Assigned task: Each line containing the string "wewn" should be copied out of the entries.

Stored items from a collection:
★ ★ ★ ★ ★

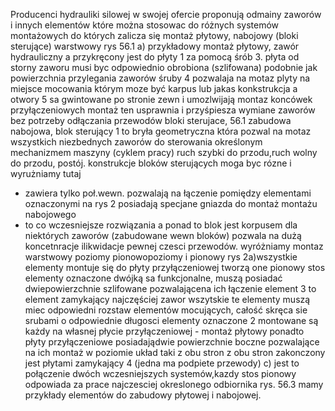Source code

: Producenci hydrauliki silowej w swojej ofercie proponują odmainy zaworów i innych elementów które można stosowac do różnych systemów montażowych do których zalicza się montaż płytowy, nabojowy (bloki sterujące) warstwowy rys 56.1 a) przykładowy montaż płytowy, zawór hydrauliczny a przykręcony jest do płyty 1 za pomocą śrób 3. płyta od storny zaworu musi byc odpowiednio obrobiona (szlifowana) podobnie jak powierzchnia przylegania zaworów
śruby 4 pozwalaja na motaz plyty na miejsce mocowania którym moze być karpus lub jakas konkstrukcja a otwory 5 sa gwintowane po stronie zewn i umozlwijają montaz koncówek przyłączeniowych montaż ten usprawnia i przyśpiesza wymiane zaworów bez potrzeby odłączania przewodów 
bloki sterujace, 56.1 zabudowa nabojowa, blok sterujący 1 to bryła geometryczna która pozwal na motaz wszystkich niezbednych zaworów do sterowania określonym mechanizmem maszyny (cyklem pracy) ruch szybki do przodu,ruch wolny do przodu, postój. konstrukcje bloków sterujących moga byc rózne i wyrużniamy tutaj
- zawiera tylko poł.wewn. pozwalają na łączenie pomiędzy elementami oznaczonymi na rys 2
posiadają specjane gniazda do montaż montażu nabojowego
- to co wczesniejsze rozwiązania a ponad to blok jest korpusem dla niektórych zaworów (zabudowane wewn bloków) pozwala na dużą koncetnracje ilikwidacje pewnej czesci przewodów. wyróżniamy montaz warstwowy poziomy pionowopoziomy i pionowy
rys 2a)wszystkie elementy montuje się do płyty przyłączeniowej tworzą one pionowy stos elementy oznaczone dwójką sa funkcjonalne, muszą posiadać dwiepowierzchnie szlifowane pozwalającena ich łączenie element 3 to element zamykający najczęściej zawor wszytskie te elementy muszą miec odpowiedni rozstaw elementów mocujących, całość skręca sie srubami o odpowiednie długosci
elementy oznaczone 2 montowane są każdy na własnej płycie przyłączeniowej - montaż płytowy ponadto płyty przyłączeniowe posiadajądwie powierzchnie boczne pozwalające na ich montaż w poziomie układ taki z obu stron z obu stron zakonczony jest płytami zamykający 4 (jedna ma podpiete przewody)
c) jest to połączenie dwóch wczesniejszych systemów,kazdy stos pionowy odpowiada za prace najczesciej okreslonego odbiornika 
rys. 56.3 mamy przykłady elementów do zabudowy płytowej i nabojowej.
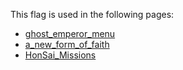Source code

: This flag is used in the following pages:
 - [ghost_emperor_menu](../events/ghost_emperor_menu.md)
 - [a_new_form_of_faith](../events/a_new_form_of_faith.md)
 - [HonSai_Missions](../missions/HonSai_Missions.md)
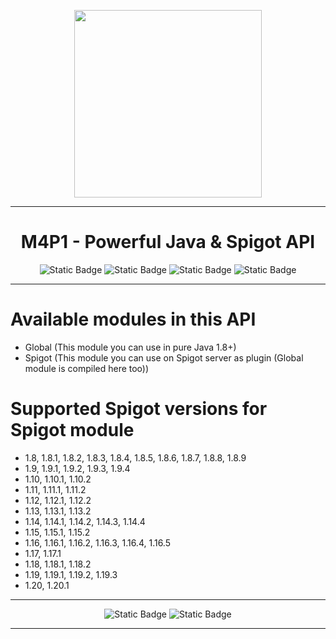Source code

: <p align="center">
  <img width="300px" src="https://github.com/M3II0/M4P1/assets/73041364/4d9bd245-e669-492d-ab8c-84514c075a42"/>
</p>

---

<h1 align="center">M4P1 - Powerful Java & Spigot API</h1>

<p align="center">
  <img alt="Static Badge" src="https://img.shields.io/badge/Spigot-%23FFAA00?style=for-the-badge&link=https%3A%2F%2Fwww.spigotmc.org%2Fresources%2Fauthors%2Fm3ii0.1052589%2F">
  <img alt="Static Badge" src="https://img.shields.io/badge/Java%208%2B-%23B35900?style=for-the-badge&link=https%3A%2F%2Fwww.spigotmc.org%2Fresources%2Fauthors%2Fm3ii0.1052589%2F">
  <img alt="Static Badge" src="https://img.shields.io/badge/Minecraft%201.8%2B-%232A8000?style=for-the-badge&link=https%3A%2F%2Fwww.spigotmc.org%2Fresources%2Fauthors%2Fm3ii0.1052589%2F">
  <img alt="Static Badge" src="https://img.shields.io/badge/APACHE%20MAVEN-%23CC2200?style=for-the-badge&link=https%3A%2F%2Fwww.spigotmc.org%2Fresources%2Fauthors%2Fm3ii0.1052589%2F">
</p>

---

# Available modules in this API
- Global (This module you can use in pure Java 1.8+)
- Spigot (This module you can use on Spigot server as plugin (Global module is compiled here too))

# Supported Spigot versions for Spigot module
- 1.8, 1.8.1, 1.8.2, 1.8.3, 1.8.4, 1.8.5, 1.8.6, 1.8.7, 1.8.8, 1.8.9
- 1.9, 1.9.1, 1.9.2, 1.9.3, 1.9.4
- 1.10, 1.10.1, 1.10.2
- 1.11, 1.11.1, 1.11.2
- 1.12, 1.12.1, 1.12.2
- 1.13, 1.13.1, 1.13.2
- 1.14, 1.14.1, 1.14.2, 1.14.3, 1.14.4
- 1.15, 1.15.1, 1.15.2
- 1.16, 1.16.1, 1.16.2, 1.16.3, 1.16.4, 1.16.5
- 1.17, 1.17.1
- 1.18, 1.18.1, 1.18.2
- 1.19, 1.19.1, 1.19.2, 1.19.3
- 1.20, 1.20.1

---

<p align="center">
  <img alt="Static Badge" src="https://img.shields.io/badge/Support-%230055FF?style=for-the-badge">
  <img alt="Static Badge" src="https://img.shields.io/badge/Documentation%20%26%20Examples-%23E566FF?style=for-the-badge">
</p>

---
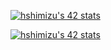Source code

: [![hshimizu's 42 stats](https://badge42.vercel.app/api/v2/cli8iiigp012208jrbjkvd1d4/stats?cursusId=21&coalitionId=undefined)](https://github.com/JaeSeoKim/badge42)

[![hshimizu's 42 stats](https://badge42.vercel.app/api/v2/cli8iiigp012208jrbjkvd1d4/stats?cursusId=21&coalitionId=undefined)](https://github.com/JaeSeoKim/badge42)

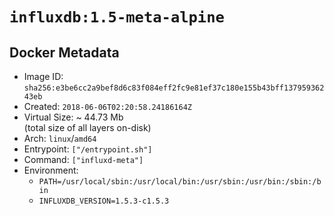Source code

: # `influxdb:1.5-meta-alpine`

## Docker Metadata

- Image ID: `sha256:e3be6cc2a9bef8d6c83f084eff2fc9e81ef37c180e155b43bff13795936243eb`
- Created: `2018-06-06T02:20:58.24186164Z`
- Virtual Size: ~ 44.73 Mb  
  (total size of all layers on-disk)
- Arch: `linux`/`amd64`
- Entrypoint: `["/entrypoint.sh"]`
- Command: `["influxd-meta"]`
- Environment:
  - `PATH=/usr/local/sbin:/usr/local/bin:/usr/sbin:/usr/bin:/sbin:/bin`
  - `INFLUXDB_VERSION=1.5.3-c1.5.3`
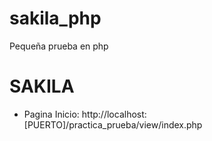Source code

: # sakila_php
Pequeña prueba en php

SAKILA
======
- Pagina Inicio: http://localhost:[PUERTO]/practica_prueba/view/index.php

★ ★ ★ ★ ★

Response to this task:
- zawiera tylko poł.wewn. pozwalają na łączenie pomiędzy elementami oznaczonymi na rys 2
- to co wczesniejsze rozwiązania a ponad to blok jest korpusem dla niektórych zaworów (zabudowane wewn bloków) pozwala na dużą koncetnracje ilikwidacje pewnej czesci przewodów. wyróżniamy montaz warstwowy poziomy pionowopoziomy i pionowy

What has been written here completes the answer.